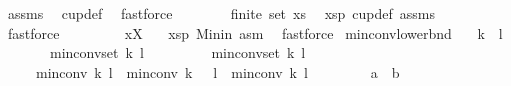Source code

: \begin{isabellebody}
\ assms\ \isamarkupfalse%
\ cup{\isacharunderscore}{\kern0pt}def\ \isamarkupfalse%
\ fastforce\isanewline
\ \ \isamarkupfalse%
\ \ \ \ \ {\isachardoublequoteopen}finite\ {\isacharparenleft}{\kern0pt}set\ xs{\isacharparenright}{\kern0pt}{\isachardoublequoteclose}\ \isamarkupfalse%
\ xsp{\isacharparenleft}{\kern0pt}{}{\isacharparenright}{\kern0pt}\ cup{\isacharunderscore}{\kern0pt}def\ assms{\isacharparenleft}{\kern0pt}{}{\isacharparenright}{\kern0pt}\ \isamarkupfalse%
\ fastforce\isanewline
\ \ \isamarkupfalse%
\ \ \ \ \ \ {\isachardoublequoteopen}x{\isasymin}X{\isachardoublequoteclose}\ \isamarkupfalse%
\ {}\ xsp\ Min{\isacharunderscore}{\kern0pt}in\ asm\ \isamarkupfalse%
\ fastforce\isanewline
{}\isamarkupfalse%
%
\endisatagproof
{\isafoldproof}%
%
\isadelimproof
\isanewline
%
\endisadelimproof
\isanewline
{}\isamarkupfalse%
\ min{\isacharunderscore}{\kern0pt}conv{\isacharunderscore}{\kern0pt}lower{\isacharunderscore}{\kern0pt}bnd{\isacharcolon}{\kern0pt}\isanewline
\ \ \ {\isachardoublequoteopen}k{\isasymge}{}{\isachardoublequoteclose}\ \ {\isachardoublequoteopen}l{\isasymge}{}{\isachardoublequoteclose}\isanewline
\ \ \ \ \ \ \ {\isachardoublequoteopen}min{\isacharunderscore}{\kern0pt}conv{\isacharunderscore}{\kern0pt}set\ {\isacharparenleft}{\kern0pt}k{\isacharminus}{\kern0pt}{}{\isacharparenright}{\kern0pt}\ l\ {\isasymnoteq}\ {\isacharbraceleft}{\kern0pt}{\isacharbraceright}{\kern0pt}{\isachardoublequoteclose}\isanewline
\ \ \ \ \ \ \ {\isachardoublequoteopen}min{\isacharunderscore}{\kern0pt}conv{\isacharunderscore}{\kern0pt}set\ k\ {\isacharparenleft}{\kern0pt}l{\isacharminus}{\kern0pt}{}{\isacharparenright}{\kern0pt}\ {\isasymnoteq}\ {\isacharbraceleft}{\kern0pt}{\isacharbraceright}{\kern0pt}{\isachardoublequoteclose}\isanewline
\ \ \ \ \ {\isachardoublequoteopen}min{\isacharunderscore}{\kern0pt}conv\ k\ l\ {\isasymle}\ min{\isacharunderscore}{\kern0pt}conv\ {\isacharparenleft}{\kern0pt}k\ {\isacharminus}{\kern0pt}\ {}{\isacharparenright}{\kern0pt}\ l\ {\isacharplus}{\kern0pt}\ min{\isacharunderscore}{\kern0pt}conv\ k\ {\isacharparenleft}{\kern0pt}l\ {\isacharminus}{\kern0pt}\ {}{\isacharparenright}{\kern0pt}\ {\isacharminus}{\kern0pt}\ {}{\isachardoublequoteclose}\ \ \ \ {\isacharparenleft}{\kern0pt}\ {\isachardoublequoteopen}{\isacharquery}{\kern0pt}a\ {\isasymle}\ {\isacharquery}{\kern0pt}b{\isachardoublequoteclose}{\isacharparenright}{\kern0pt}\ \isanewline

\end{isabellebody}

========================

_Problem requirements_.
Check every line of the listing for the string "isasymnoteq" and report how many lines have it, as a number alone.

_Finished task_.
2